Saturday, July 27, 2013

One-Stitch Challenge

One-Stitch Challenge - join me!

When I posted last week about the lovely simplicity of running stitch, I realized that you could do an awful lot with just that one stitch. I thought, why not try to make something with only running stitch, to stretch its legs and see what it can do!

I got a piece of print fabric - vintage sheet fabric, in my case, which is perfect for this project because of its clear lines and open shapes - and just started following the lines and filling in spaces. It's an interesting experiment, because once you've outlined something, the fabric forces you to be creative about how you use the stitch.

One-Stitch Challenge - join me!

So here is my challenge to you, &Stitches Readers, should you choose to accept it: grab a piece of fabric from your stash, something with clear lines and spaces, pick a stitch - any stitch you like, but just the one - and start stitching! Don't think about a plan too much, just go for it. Mix up the stitch length, space them out, use different threads or vary how many strands you use. Keep trying to think of new ways to use your stitch to fill up the fabric!

This could be a really fun summer project, since all you need is fabric, needle, and thread. Take it to the beach and stitch away. And if you have or know a child interested in embroidery and in need of a summertime project, this could teach them a first stitch, get them used to the coordination of following a line, and let them use their imagination and see what they come up with!

I'll share the rest of mine next week - if you take up this challenge any time this summer, please leave us a comment to share or add your photos to the &Stitches Flickr Pool!

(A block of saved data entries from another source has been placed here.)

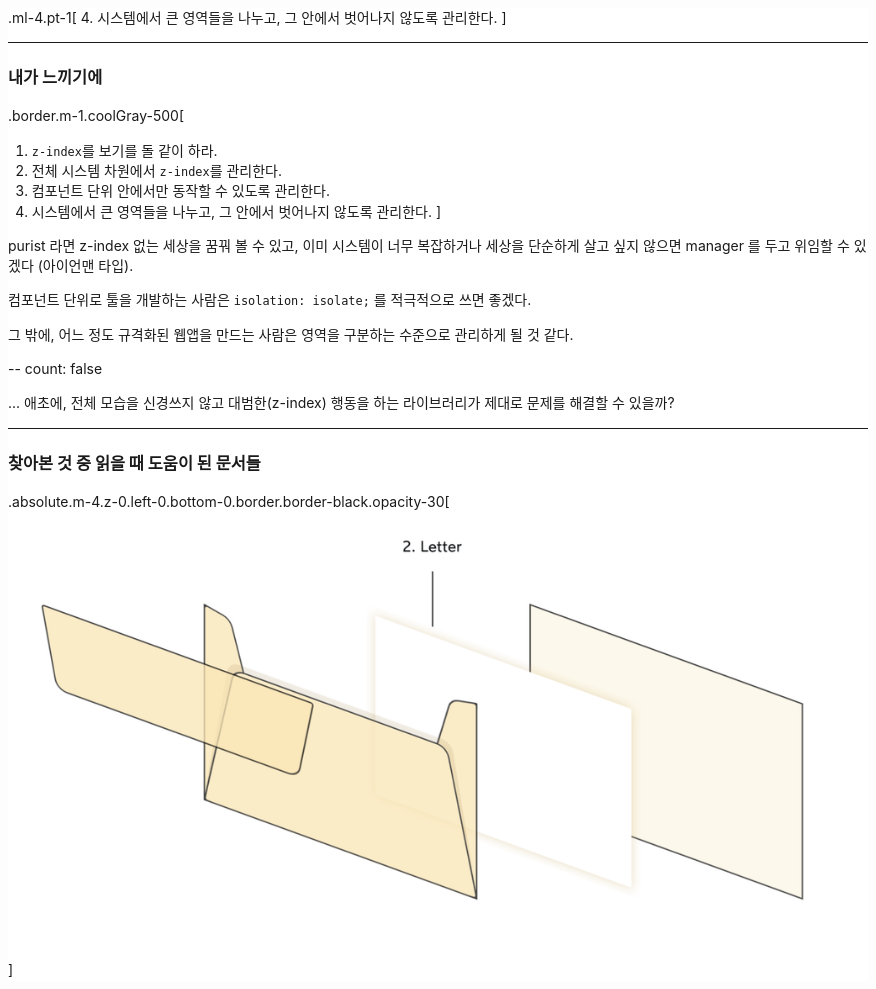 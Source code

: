 .ml-4.pt-1[
4\. 시스템에서 큰 영역들을 나누고, 그 안에서 벗어나지 않도록 관리한다.
]

---

### 내가 느끼기에


.border.m-1.coolGray-500[
1. `z-index`를 보기를 돌 같이 하라. 
2. 전체 시스템 차원에서 `z-index`를 관리한다.
3. 컴포넌트 단위 안에서만 동작할 수 있도록 관리한다.
4. 시스템에서 큰 영역들을 나누고, 그 안에서 벗어나지 않도록 관리한다.
]

purist 라면 z-index 없는 세상을 꿈꿔 볼 수 있고,
이미 시스템이 너무 복잡하거나 세상을 단순하게 살고 싶지 않으면 manager 를 두고 위임할 수 있겠다 (아이언맨 타입).

컴포넌트 단위로 툴을 개발하는 사람은 `isolation: isolate;` 를 적극적으로 쓰면 좋겠다.

그 밖에, 어느 정도 규격화된 웹앱을 만드는 사람은 영역을 구분하는 수준으로 관리하게 될 것 같다.

--
count: false

... 애초에, 전체 모습을 신경쓰지 않고 대범한(z-index) 행동을 하는 라이브러리가 제대로 문제를 해결할 수 있을까?


---

### 찾아본 것 중 읽을 때 도움이 된 문서들

.absolute.m-4.z-0.left-0.bottom-0.border.border-black.opacity-30[
![background](./images/joshwcomeau-bg.png)
]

  1. Love this effect! This would be a great way to add texture to some feature prints on a quilt x

  2. Beautiful! The stitches really show off the print of the fabric :)

  3. just shows that a simple stitch can rally bring a piece to life. Will check my stash but do not think I have anything suitable to join in.

  4. Awhile back I was doing some embroidery research and found an article, from the mid-1800's about woman and embroidery (sorry, I didn't take note of the reference) but it was about stitching over a printed pattern -- defined as 'texturing' -- I see it as a meditative process, and I enjoy the look of stitches over an already existing printed pattern.